[mlpack-git] master: Pre-emptive prunes. Potentially a slowdown. Not always, though, I don't think. I may revert this. (b2fc22a)

gitdub at big.cc.gt.atl.ga.us gitdub at big.cc.gt.atl.ga.us
Thu Mar 12 16:04:48 EDT 2015


Repository : https://github.com/mlpack/mlpack

On branch  : master
Link       : https://github.com/mlpack/mlpack/compare/eddd7167d69b6c88b271ef2e51d1c20e13f1acd8...70342dd8e5c17e0c164cfb8189748671e9c0dd44

>---------------------------------------------------------------

commit b2fc22aefd46992b4aa12339322e5a37d695c80b
Author: Ryan Curtin <ryan at ratml.org>
Date:   Thu Feb 19 15:05:51 2015 -0500

    Pre-emptive prunes. Potentially a slowdown. Not always, though, I don't think. I may revert this.

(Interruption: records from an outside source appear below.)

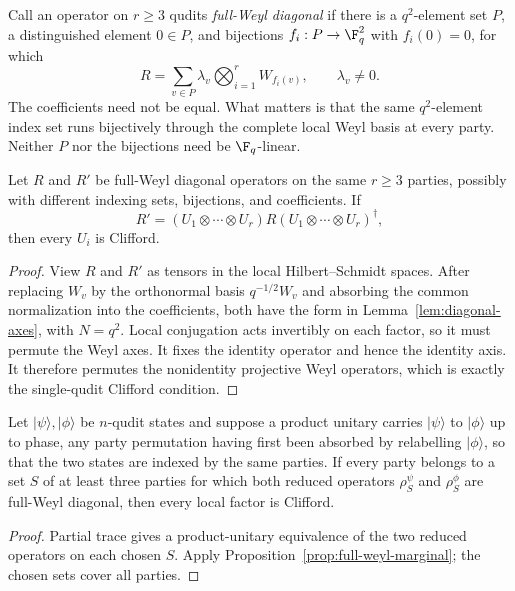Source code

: \AMEFigureTwo

Call an operator on \(r\geq3\) qudits \emph{full-Weyl diagonal} if there
is a \(q^2\)-element set \(P\), a distinguished element \(0\in P\), and
bijections \(f_i:P\to\F_q^2\) with \(f_i(0)=0\), for which
\[
 R=\sum_{v\in P}\lambda_v
       \bigotimes_{i=1}^r W_{f_i(v)},\qquad \lambda_v\ne0.       \tag{3.2}
\]
The coefficients need not be equal.  What matters is that the same
\(q^2\)-element index set runs bijectively through the complete local
Weyl basis at every party.  Neither \(P\) nor the bijections need be
\(\F_q\)-linear.

\begin{proposition}
\label{prop:full-weyl-marginal}
Let \(R\) and \(R'\) be full-Weyl diagonal operators on the same
\(r\geq3\) parties, possibly with different indexing sets, bijections,
and coefficients.  If
\[
 R'=(U_1\otimes\cdots\otimes U_r)R
       (U_1\otimes\cdots\otimes U_r)^\dagger ,
\]
then every \(U_i\) is Clifford.
\end{proposition}

\begin{proof}
View \(R\) and \(R'\) as tensors in the local Hilbert--Schmidt spaces.
After replacing \(W_v\) by the orthonormal basis \(q^{-1/2}W_v\) and
absorbing the common normalization into the coefficients, both have the
form in Lemma~\ref{lem:diagonal-axes}, with \(N=q^2\).
Local conjugation acts invertibly on each factor, so it must permute the
Weyl axes.  It fixes the identity operator and hence the identity axis.
It therefore permutes the nonidentity projective Weyl operators, which
is exactly the single-qudit Clifford condition.
\end{proof}

\begin{corollary}
\label{cor:full-weyl-cover}
Let \(\lvert\psi\rangle,\lvert\phi\rangle\) be \(n\)-qudit states and
suppose a product unitary carries \(\lvert\psi\rangle\) to
\(\lvert\phi\rangle\) up to phase, any party permutation having first been
absorbed by relabelling \(\lvert\phi\rangle\), so that the two states are
indexed by the same parties.  If every
party belongs to a set \(S\) of at least three parties for which both
reduced operators \(\rho^\psi_S\) and \(\rho^\phi_S\) are full-Weyl
diagonal, then every local factor is Clifford.
\end{corollary}

\begin{proof}
Partial trace gives a product-unitary equivalence of the two reduced
operators on each chosen \(S\).  Apply
Proposition~\ref{prop:full-weyl-marginal}; the chosen sets cover all
parties.
\end{proof}

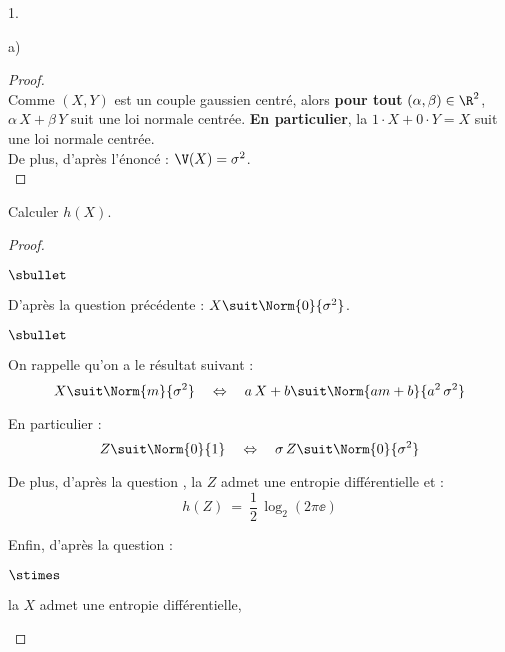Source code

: \documentclass[11pt]{article}%
\begin{document}
\begin{noliste}{1.}
\begin{noliste}{a)}
    \begin{proof}~\\
      Comme $(X,Y)$ est un couple gaussien centré, alors {\bf pour tout}
      $(\alpha, \beta) \in \R^2$, $\alpha \, X + \beta \, Y$ suit une
      loi normale centrée. {\bf En particulier}, la \var $1 \cdot X + 0 \cdot
      Y=X$ suit une loi normale centrée.\\
      De plus, d'après l'énoncé : $\V(X) = \sigma^2$.
      ~\\[-1cm]
    \end{proof}
    
  \item Calculer $h(X)$.

    \begin{proof}~
      \begin{noliste}{$\sbullet$}
      \item D'après la question précédente : $X \suit \Norm{0}{\sigma^2}$.

        \begin{remark}
          \begin{noliste}{$\sbullet$}
          \item On rappelle qu'on a le résultat suivant :
            \[
              X \suit \Norm{m}{\sigma^2} \quad \Leftrightarrow \quad a
              \, X + b \suit \Norm{am +b}{a^2 \, \sigma^2}
            \]
            
          \item En particulier :
            \[
              Z \suit \Norm{0}{1} \quad \Leftrightarrow \quad \sigma
              \, Z \suit \Norm{0}{\sigma^2}
            \]
          \end{noliste}
        \end{remark}
        
      \item De plus, d'après la question , la \var $Z$
        admet une entropie différentielle et :
        \[
          h(Z) \ = \ \dfrac{1}{2} \, \log_2(2 \pi \ee)
        \]
        
      \item Enfin, d'après la question  :
        \begin{noliste}{$\stimes$}
        \item la \var $X$ admet une entropie différentielle,
          

\end{noliste}
\end{noliste}
\end{proof}
\end{noliste}
\end{noliste}
\end{document}
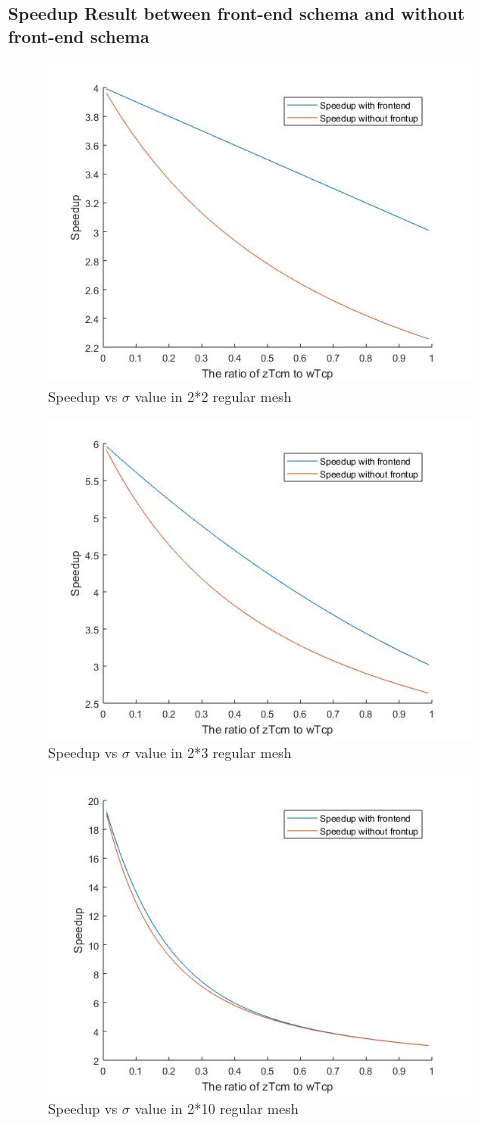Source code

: \subsubsection{Speedup Result between front-end schema and without front-end schema}
\begin{figure}[h]
\centering\includegraphics[width=0.7\linewidth]{figure/c22}
\caption{Speedup vs $\sigma$ value in 2*2 regular mesh}
\label{22}
\end{figure}

\begin{figure}[h]
\centering\includegraphics[width=0.7\linewidth]{figure/c23}
\caption{Speedup vs $\sigma$ value in 2*3 regular mesh}
\label{23}
\end{figure}

\begin{figure}[h]
\centering\includegraphics[width=0.7\linewidth]{figure/c210}
\caption{Speedup vs $\sigma$ value in 2*10 regular mesh}
\label{210}
\end{figure}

>---------------------------------------------------------------

b2fc22aefd46992b4aa12339322e5a37d695c80b
 src/mlpack/methods/kmeans/dtnn_rules.hpp      |  10 +-
 src/mlpack/methods/kmeans/dtnn_rules_impl.hpp | 178 ++++++++++++++++++++++----
 2 files changed, 163 insertions(+), 25 deletions(-)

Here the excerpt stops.